Exercises For Stay At Home Mums
Being short on time and managing kids can often be an exhausting experience, especially when it comes to trying to stay healthy. Often mum’s resort to exercising at home, in a convenient location to save time and energy. This article will discuss 10 ‘stay at home exercises’ for you hard-working mums within the convenience of your own home with minimal equipment required, and if you are looking for more, we have included an infographic from gymequipment at the bottom which should help.

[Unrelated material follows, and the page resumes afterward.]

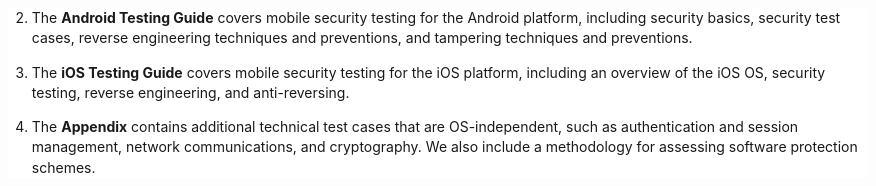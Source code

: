 2. The **Android Testing Guide** covers mobile security testing for the Android platform, including security basics, security test cases, reverse engineering techniques and preventions, and tampering techniques and preventions.

3. The **iOS Testing Guide** covers mobile security testing for the iOS platform, including an overview of the iOS OS, security testing, reverse engineering, and anti-reversing.

4. The **Appendix** contains additional technical test cases that are OS-independent, such as authentication and session management, network communications, and cryptography. We also include a methodology for assessing software protection schemes.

In order to perform a push-up position yourself in the plank position, place your hands directly beneath your shoulders, your feet together and ensure your back is flat and your form is straight. Lower your body whilst maintaining eye contact directly in front of you just before you touch the ground. Engage your core and exhale whilst pushing up to return to the starting position. Perform this exercise for a minimum of 10 reps (the more the better). Alternatively, if the push-up is too difficult you can start on your knees to make the experience that little bit easier.

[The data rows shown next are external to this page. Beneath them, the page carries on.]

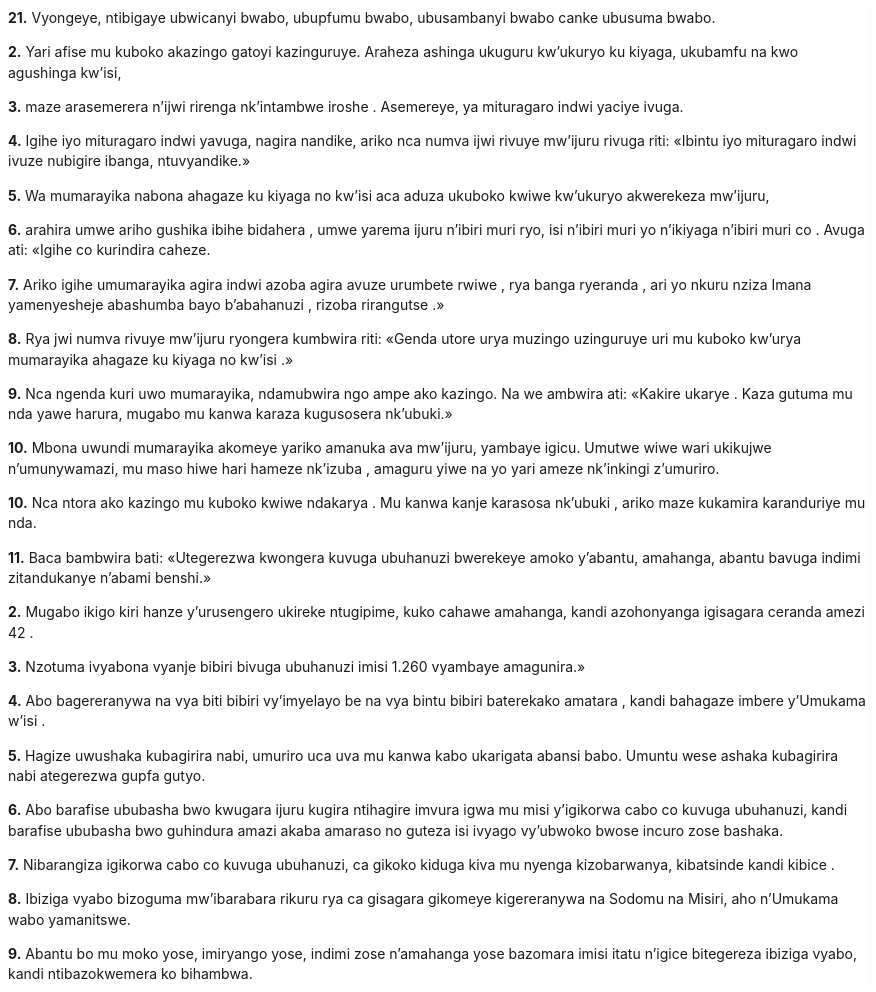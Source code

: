 **21.** Vyongeye, ntibigaye ubwicanyi bwabo, ubupfumu bwabo, ubusambanyi bwabo canke ubusuma bwabo.

**2.** Yari afise mu kuboko akazingo gatoyi kazinguruye. Araheza ashinga ukuguru kw’ukuryo ku kiyaga, ukubamfu na kwo agushinga kw’isi,

**3.** maze arasemerera n’ijwi rirenga nk’intambwe iroshe . Asemereye, ya mituragaro indwi yaciye ivuga.

**4.** Igihe iyo mituragaro indwi yavuga, nagira nandike, ariko nca numva ijwi rivuye mw’ijuru rivuga riti: «Ibintu iyo mituragaro indwi ivuze nubigire ibanga, ntuvyandike.»

**5.** Wa mumarayika nabona ahagaze ku kiyaga no kw’isi aca aduza ukuboko kwiwe kw’ukuryo akwerekeza mw’ijuru,

**6.** arahira umwe ariho gushika ibihe bidahera , umwe yarema ijuru n’ibiri muri ryo, isi n’ibiri muri yo n’ikiyaga n’ibiri muri co . Avuga ati: «Igihe co kurindira caheze.

**7.** Ariko igihe umumarayika agira indwi azoba agira avuze urumbete rwiwe , rya banga ryeranda , ari yo nkuru nziza Imana yamenyesheje abashumba bayo b’abahanuzi , rizoba rirangutse .»

**8.** Rya jwi numva rivuye mw’ijuru ryongera kumbwira riti: «Genda utore urya muzingo uzinguruye uri mu kuboko kw’urya mumarayika ahagaze ku kiyaga no kw’isi .»

**9.** Nca ngenda kuri uwo mumarayika, ndamubwira ngo ampe ako kazingo. Na we ambwira ati: «Kakire ukarye . Kaza gutuma mu nda yawe harura, mugabo mu kanwa karaza kugusosera nk’ubuki.»

**10.** Mbona uwundi mumarayika akomeye yariko amanuka ava mw’ijuru, yambaye igicu. Umutwe wiwe wari ukikujwe n’umunywamazi, mu maso hiwe hari hameze nk’izuba , amaguru yiwe na yo yari ameze nk’inkingi z’umuriro.

**10.** Nca ntora ako kazingo mu kuboko kwiwe ndakarya . Mu kanwa kanje karasosa nk’ubuki , ariko maze kukamira karanduriye mu nda.

**11.** Baca bambwira bati: «Utegerezwa kwongera kuvuga ubuhanuzi bwerekeye amoko y’abantu, amahanga, abantu bavuga indimi zitandukanye n’abami benshi.»

**2.** Mugabo ikigo kiri hanze y’urusengero ukireke ntugipime, kuko cahawe amahanga, kandi azohonyanga igisagara ceranda amezi 42 .

**3.** Nzotuma ivyabona vyanje bibiri bivuga ubuhanuzi imisi 1.260 vyambaye amagunira.»

**4.** Abo bagereranywa na vya biti bibiri vy’imyelayo be na vya bintu bibiri baterekako amatara , kandi bahagaze imbere y’Umukama w’isi .

**5.** Hagize uwushaka kubagirira nabi, umuriro uca uva mu kanwa kabo ukarigata abansi babo. Umuntu wese ashaka kubagirira nabi ategerezwa gupfa gutyo.

**6.** Abo barafise ububasha bwo kwugara ijuru kugira ntihagire imvura igwa mu misi y’igikorwa cabo co kuvuga ubuhanuzi, kandi barafise ububasha bwo guhindura amazi akaba amaraso no guteza isi ivyago vy’ubwoko bwose incuro zose bashaka.

**7.** Nibarangiza igikorwa cabo co kuvuga ubuhanuzi, ca gikoko kiduga kiva mu nyenga kizobarwanya, kibatsinde kandi kibice .

**8.** Ibiziga vyabo bizoguma mw’ibarabara rikuru rya ca gisagara gikomeye kigereranywa na Sodomu na Misiri, aho n’Umukama wabo yamanitswe.

**9.** Abantu bo mu moko yose, imiryango yose, indimi zose n’amahanga yose bazomara imisi itatu n’igice bitegereza ibiziga vyabo, kandi ntibazokwemera ko bihambwa.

Lying on your back with your knee’s bent to provide support, place your hands crossed on your chest, engage the core and lift your body upwards in a controlled motion whilst maintaining form. Once you’ve reached the top position, exhale and lower yourself in a controlled manner to the starting position. Once you’re familiar with the form, you can perform this exercise 3x through consisting of 25 reps per set with a minute rest in between. If this is too difficult, perform as many sets or reps within your limit and slowly build up to the recommended amount.
Squats are a great exercise to work the biggest muscles in our body, our glutes (else known as bums) whilst also targeting our hamstrings and quadriceps, all muscles which are essential for stabilisation and making everyday tasks that little bit easier. To perform air-squats, position your feet shoulder width apart, position your hands straight out in front of you and lower yourself down whilst pushing your glutes backwards as if you’re taking a seat whilst not allowing your knees to pass your feet as this can often cause knee pain. Repeat this for 10 reps and 3 times through with 1-minute rest in between. If this is too difficult simply reduce the reps or the sets.
Planks are a versatile exercise which is great for stabilising the core muscles and the lower back. Performing a plank is similar to a pushup without the movement. Position yourself in the push-up position (feet together, back flat, arms shoulder-width apart) and hands together. Hold this position beginning for 30 seconds, aim to advance to a minute within a few attempts. Perform this exercise 3x through with a minute rest in-between.
Similarly to normal planks, side planks also work the core but more importantly work the often neglected muscles known as the obliques (muscles on the side of the core). Lie sideways and stack your feet on top of each other, raise yourself off of the ground and look forward. Raise your hand to your side and above your head to add extra intensity whilst promoting good form. In order to make this more difficult, try lifting up the top stacked leg to place additional pressure on the obliques and core muscles.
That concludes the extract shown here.